Hands-on technical and business process knowledge are important, and expert level knowledge and insight of these types can offer tremendous sustaining value; they are in fact essential for any business if it is to succeed to its full potential. But knowledge per se and even expertise are not and cannot be enough, in and of themselves.

• Knowledge and even overt expertise only gain value when they are brought to bear in the right context and in the right way.
• This applies whenever a professional works with or for any stakeholder, and whether that means working with outside customers, in-house stakeholders, or more senior members of management who they have to effectively report to. And even that list is incomplete, leaving out for instance, other outside stakeholders such as employees of supply chain partnership businesses, that an expert in-house employee would have to work with in facilitating these business-to-business relationships. A full list of significant points of professional contact here, would be fairly long.

Knowledge and expertise only hold actionable value when they are coupled with at least sufficient communications and interpersonal skills. A hands-on expert who cannot effectively communicate what they know and what that knowledge means in its business context, cannot make a meaningful difference as their knowledge and insight cannot be effectively acted upon.

I originally planned on writing this posting with at least something of a focus on Sales, and particularly for more complex technology products where Sales staff have to both know their product lines, and how to effectively communicate this knowledge to their customers – but only for the types and levels of detail that those customers actively seek and are ready to absorb.

• Over-communication and under-communication are equivalent in this. Both are miss-communication, and both represent communication failure where whoever is being communicated to, cannot readily identify and use the information that they immediately need from what they are offered.
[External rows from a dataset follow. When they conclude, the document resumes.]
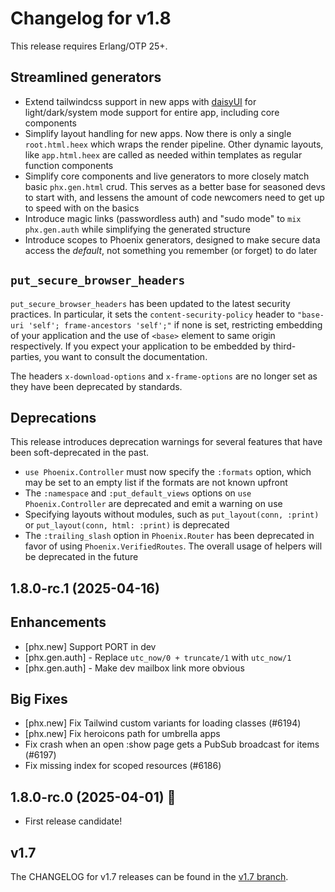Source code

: # Changelog for v1.8

This release requires Erlang/OTP 25+.

## Streamlined generators

  * Extend tailwindcss support in new apps with [daisyUI](https://daisyui.com/) for light/dark/system mode support for entire app, including core components
  * Simplify layout handling for new apps. Now there is only a single `root.html.heex` which wraps the render pipeline. Other dynamic layouts, like `app.html.heex` are called as needed within templates as regular function components
  * Simplify core components and live generators to more closely match basic `phx.gen.html` crud. This serves as a better base for seasoned devs to start with, and lessens the amount of code newcomers need to get up to speed with on the basics
  * Introduce magic links (passwordless auth) and "sudo mode" to `mix phx.gen.auth` while simplifying the generated structure
  * Introduce scopes to Phoenix generators, designed to make secure data access the *default*, not something you remember (or forget) to do later

## `put_secure_browser_headers`

`put_secure_browser_headers` has been updated to the latest security practices. In particular, it sets the `content-security-policy` header to `"base-uri 'self'; frame-ancestors 'self';"` if none is set, restricting embedding of your application and the use of `<base>` element to same origin respectively. If you expect your application to be embedded by third-parties, you want to consult the documentation.

The headers `x-download-options` and `x-frame-options` are no longer set as they have been deprecated by standards.

## Deprecations

This release introduces deprecation warnings for several features that have been soft-deprecated in the past.

  * `use Phoenix.Controller` must now specify the `:formats` option, which may be set to an empty list if the formats are not known upfront
  * The `:namespace` and `:put_default_views` options on `use Phoenix.Controller` are deprecated and emit a warning on use
  * Specifying layouts without modules, such as `put_layout(conn, :print)` or `put_layout(conn, html: :print)` is deprecated
  * The `:trailing_slash` option in `Phoenix.Router` has been deprecated in favor of using `Phoenix.VerifiedRoutes`. The overall usage of helpers will be deprecated in the future

## 1.8.0-rc.1 (2025-04-16)

## Enhancements
  - [phx.new] Support PORT in dev
  - [phx.gen.auth] - Replace `utc_now/0 + truncate/1` with `utc_now/1`
  - [phx.gen.auth] - Make dev mailbox link more obvious

## Big Fixes
  - [phx.new] Fix Tailwind custom variants for loading classes (#6194)
  - [phx.new] Fix heroicons path for umbrella apps
  - Fix crash when an open :show page gets a PubSub broadcast for items (#6197)
  - Fix missing index for scoped resources (#6186)

## 1.8.0-rc.0 (2025-04-01) 🚀

- First release candidate!

## v1.7

The CHANGELOG for v1.7 releases can be found in the [v1.7 branch](https://github.com/phoenixframework/phoenix/blob/v1.7/CHANGELOG.md).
At the risk of over-communicating here, I write this posting at least in part as a supplemental addition to a series that I offered earlier: Communicating More Effectively as a Job and Career Skill Set (which you can find at Guide to Effective Job Search and Career Development – 3 as its postings 342-358.) And I offer this as a first installment to a new short series, with a next installment soon to follow, which will continue this posting’s discussion of communications challenges.

You can find this and related postings at my Guide to Effective Job Search and Career Development – 3 (with this included as a supplemental posting there) and at the first directory page and second, continuation page to this Guide. Also see HR and Personnel and HR and Personnel – 2.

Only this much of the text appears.